Já com uma quota de mercado interessante, o antigo guarda-redes sente-se realizado. «Somos atualmente uma casa de referência e cá andamos, outra vez a crescer lentamente. Há quatro anos levamos aqui com uma desvalorização grande da moeda. Todo o país era um estaleiro enorme, depois veio a desvalorização e ainda nos estamos a refazer, mas não estamos como queremos. A construção parou um bocado, já ninguém faz stocks e é mais difícil fazer-se dinheiro. Mas estamos aqui para ficar», garante.

Aos 51 anos, João Ricardo não pensa voltar a Portugal: «Vou aí uma vez por ano, mas já passo bem sem ir. Tenho aí os meus pais, o meu filho mais velho está também aí nesta altura, mas fora isso, não tenho mais nada aí que me agarre.»

«Agora até abrimos outra empresa, o Escritório, especialista em apoio às empresas, seja contabilidade, recursos humanos, marketing, etc. Eu trato da parte comercial e a minha esposa trata do resto», remata.

«O futebol nunca foi o sonho único de menino»

João Ricardo conseguiu ter sucesso longe do mundo do futebol e um dos segredos passará pela relação saudável que sempre manteve com o desporto.

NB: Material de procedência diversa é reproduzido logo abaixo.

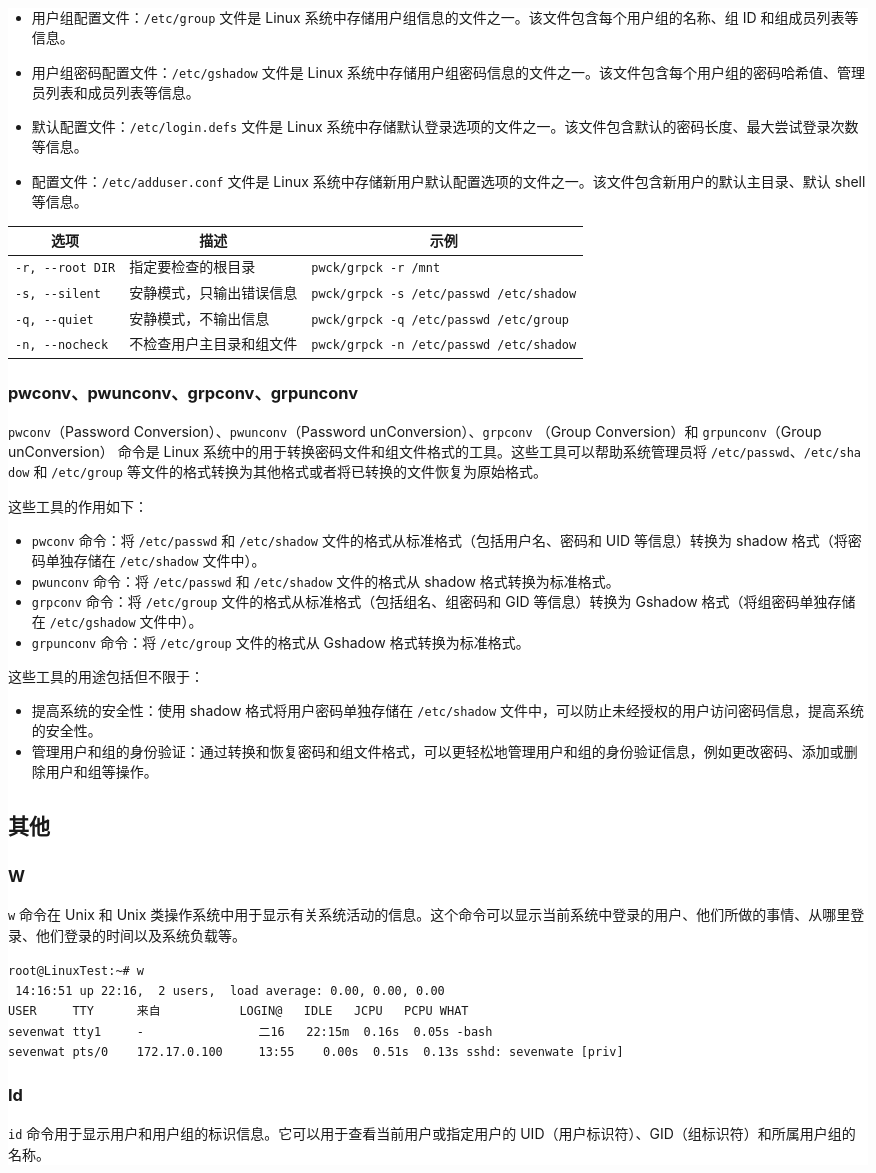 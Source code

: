 - 用户组配置文件：`/etc/group` 文件是 Linux 系统中存储用户组信息的文件之一。该文件包含每个用户组的名称、组 ID 和组成员列表等信息。

- 用户组密码配置文件：`/etc/gshadow` 文件是 Linux 系统中存储用户组密码信息的文件之一。该文件包含每个用户组的密码哈希值、管理员列表和成员列表等信息。

- 默认配置文件：`/etc/login.defs` 文件是 Linux 系统中存储默认登录选项的文件之一。该文件包含默认的密码长度、最大尝试登录次数等信息。

- 配置文件：`/etc/adduser.conf` 文件是 Linux 系统中存储新用户默认配置选项的文件之一。该文件包含新用户的默认主目录、默认 shell 等信息。

| 选项             | 描述                     | 示例                                    |
| ---------------- | ------------------------ | --------------------------------------- |
| `-r, --root DIR` | 指定要检查的根目录       | `pwck/grpck -r /mnt`                    |
| `-s, --silent`   | 安静模式，只输出错误信息 | `pwck/grpck -s /etc/passwd /etc/shadow` |
| `-q, --quiet`    | 安静模式，不输出信息     | `pwck/grpck -q /etc/passwd /etc/group`  |
| `-n, --nocheck`  | 不检查用户主目录和组文件 | `pwck/grpck -n /etc/passwd /etc/shadow` |

### pwconv、pwunconv、grpconv、grpunconv

`pwconv`（Password Conversion）、`pwunconv`（Password unConversion）、`grpconv` （Group Conversion）和 `grpunconv`（Group unConversion） 命令是 Linux 系统中的用于转换密码文件和组文件格式的工具。这些工具可以帮助系统管理员将 `/etc/passwd`、`/etc/shadow` 和 `/etc/group` 等文件的格式转换为其他格式或者将已转换的文件恢复为原始格式。

这些工具的作用如下：

- `pwconv` 命令：将 `/etc/passwd` 和 `/etc/shadow` 文件的格式从标准格式（包括用户名、密码和 UID 等信息）转换为 shadow 格式（将密码单独存储在 `/etc/shadow` 文件中）。
- `pwunconv` 命令：将 `/etc/passwd` 和 `/etc/shadow` 文件的格式从 shadow 格式转换为标准格式。
- `grpconv` 命令：将 `/etc/group` 文件的格式从标准格式（包括组名、组密码和 GID 等信息）转换为 Gshadow 格式（将组密码单独存储在 `/etc/gshadow` 文件中）。
- `grpunconv` 命令：将 `/etc/group` 文件的格式从 Gshadow 格式转换为标准格式。

这些工具的用途包括但不限于：

- 提高系统的安全性：使用 shadow 格式将用户密码单独存储在 `/etc/shadow` 文件中，可以防止未经授权的用户访问密码信息，提高系统的安全性。
- 管理用户和组的身份验证：通过转换和恢复密码和组文件格式，可以更轻松地管理用户和组的身份验证信息，例如更改密码、添加或删除用户和组等操作。

## 其他

### W

`w` 命令在 Unix 和 Unix 类操作系统中用于显示有关系统活动的信息。这个命令可以显示当前系统中登录的用户、他们所做的事情、从哪里登录、他们登录的时间以及系统负载等。

```shell
root@LinuxTest:~# w
 14:16:51 up 22:16,  2 users,  load average: 0.00, 0.00, 0.00
USER     TTY      来自           LOGIN@   IDLE   JCPU   PCPU WHAT
sevenwat tty1     -                二16   22:15m  0.16s  0.05s -bash
sevenwat pts/0    172.17.0.100     13:55    0.00s  0.51s  0.13s sshd: sevenwate [priv]
```

### Id

`id` 命令用于显示用户和用户组的标识信息。它可以用于查看当前用户或指定用户的 UID（用户标识符）、GID（组标识符）和所属用户组的名称。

«O futebol nunca foi o sonho único de menino. A minha mãe jogava basquetebol em Angola e eu ainda joguei dois anos basquetebol. Ali pelos 15 anos, comecei a jogar futebol no Leiria e Marrazes, mas demorei até aceitar ser profissional», recorda.

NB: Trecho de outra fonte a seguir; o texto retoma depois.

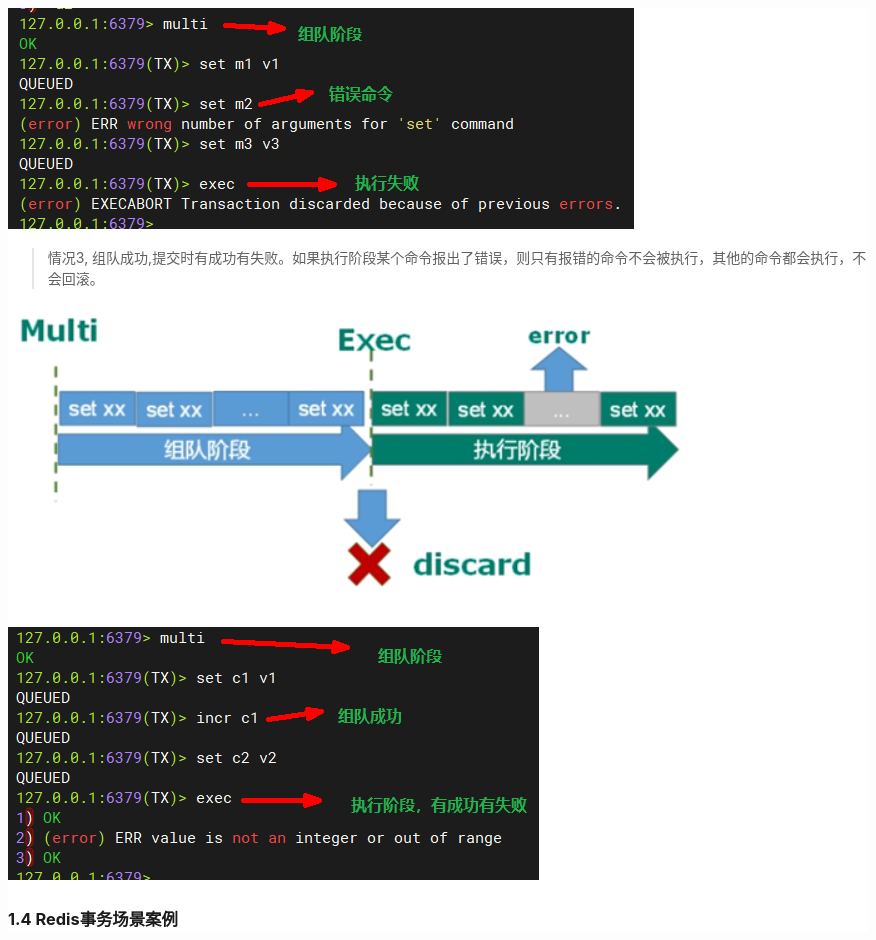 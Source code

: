![image-20230706135937567](image\image-20230706135937567.png)



> 情况3, 组队成功,提交时有成功有失败。如果执行阶段某个命令报出了错误，则只有报错的命令不会被执行，其他的命令都会执行，不会回滚。

![](image\图片_34Jqqsr3Gw.png)

![image-20230706140338715](image\image-20230706140338715.png)



### 1.4 Redis事务场景案例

O guarda-redes habituou-se desde cedo a trabalhar na empresa do pai: «O meu pai era um expert em madeiras, sobretudo em madeiras exóticas. Eu trabalhava com ele, sempre tive abordagens para ir para uma equipa profissional mas eu resisti bastante. Ainda me obrigaram a ir treinar ao Boavista do Manuel José, quase contra a minha vontade, e só dois anos depois é que abracei o convite do Académico de Viseu.»

«O primeiro ano foi extremamente difícil. Eu tinha 23 anos, a equipa subiu à II Liga, eu não joguei. Para além disso, estava habituado a estar com o papá e a mamã. Portanto, foi tudo mau. Depois, a equipa desceu, o orçamento baixou, entrou o mister João Cavaleiro e foi um ano excelente. Passei a titular e subimos de divisão», frisa.

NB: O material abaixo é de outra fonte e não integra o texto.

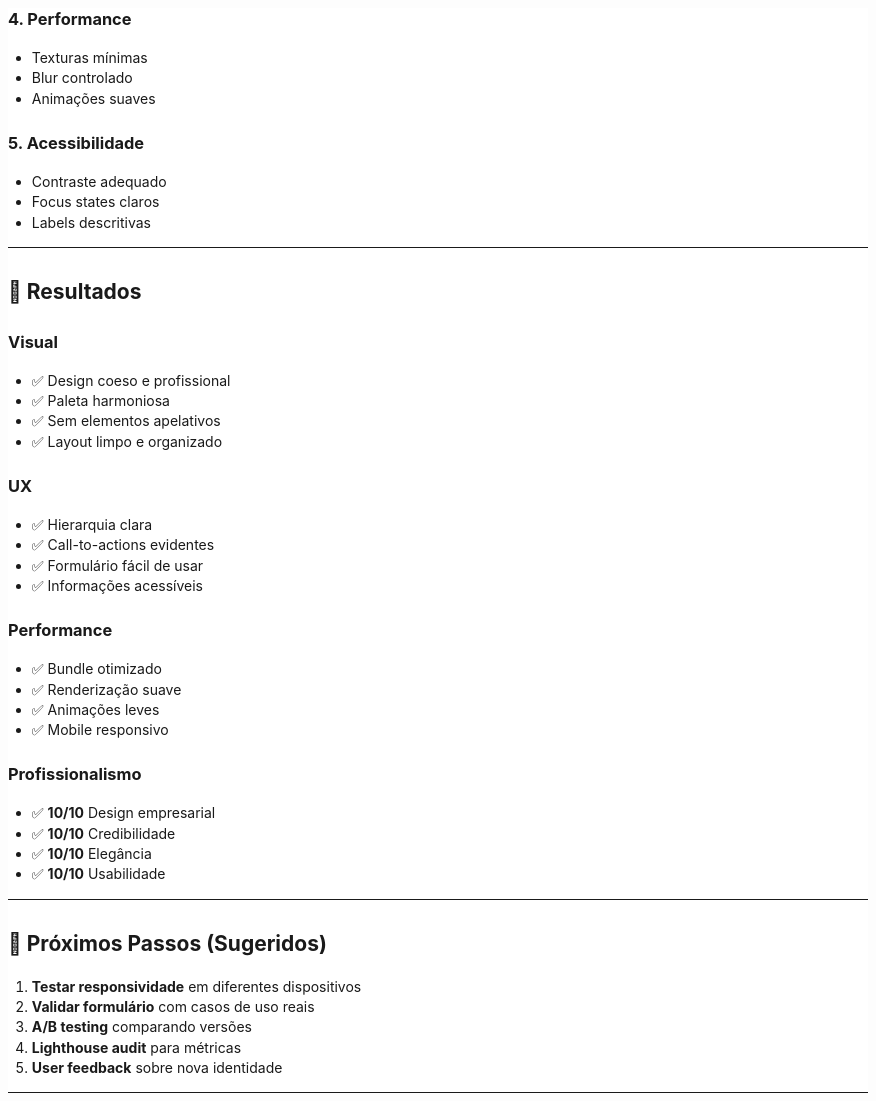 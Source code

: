 ### **4. Performance**
- Texturas mínimas
- Blur controlado
- Animações suaves

### **5. Acessibilidade**
- Contraste adequado
- Focus states claros
- Labels descritivas

---

## 🎯 Resultados

### **Visual**
- ✅ Design coeso e profissional
- ✅ Paleta harmoniosa
- ✅ Sem elementos apelativos
- ✅ Layout limpo e organizado

### **UX**
- ✅ Hierarquia clara
- ✅ Call-to-actions evidentes
- ✅ Formulário fácil de usar
- ✅ Informações acessíveis

### **Performance**
- ✅ Bundle otimizado
- ✅ Renderização suave
- ✅ Animações leves
- ✅ Mobile responsivo

### **Profissionalismo**
- ✅ **10/10** Design empresarial
- ✅ **10/10** Credibilidade
- ✅ **10/10** Elegância
- ✅ **10/10** Usabilidade

---

## 🔄 Próximos Passos (Sugeridos)

1. **Testar responsividade** em diferentes dispositivos
2. **Validar formulário** com casos de uso reais
3. **A/B testing** comparando versões
4. **Lighthouse audit** para métricas
5. **User feedback** sobre nova identidade

---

Após cinco temporadas no Académico de Viseu, entre 1993 e 1998, João Ricardo chegou à Liga com a camisola do Salgueiros: «Cheguei lá e vi o Abílio, o Semedo, o Paulinho, gajos que estava habituado a ver na televisão. Eu já tinha 28 anos mas foi quando comecei a ter a certeza que era mesmo profissional. O único problema foi ter apanhado o Jorge Silva.»

«Levei com três anos do Jorge Silva em grande. Era o capitão, foi chamado à seleção e a qualidade estava lá. Quando assim é, temos de reconhecer. Foram três anos em que joguei pouco. Tive ainda uma proposta para renovar por dois anos, garantiram-me que o Jorge Silva ia sair – como saiu, para o Santa Clara -, mas eu tive convites do Nacional e do Moreirense, que estavam na II Liga, e quis tentar relançar a minha carreira», explica o antigo guarda-redes.

Em 2001, já com 31 anos, João Ricardo chegou ao Moreirense e partiu para quatro temporadas a grande nível: «No primeiro ano, fomos campeões da II Liga. Depois, iniciei a segunda época novamente como titular e foi quando sofri o primeiro golo como profissional do Cristiano Ronaldo, em Alvalade. Aliás, marcou o primeiro e o segundo, já no fim do jogo.»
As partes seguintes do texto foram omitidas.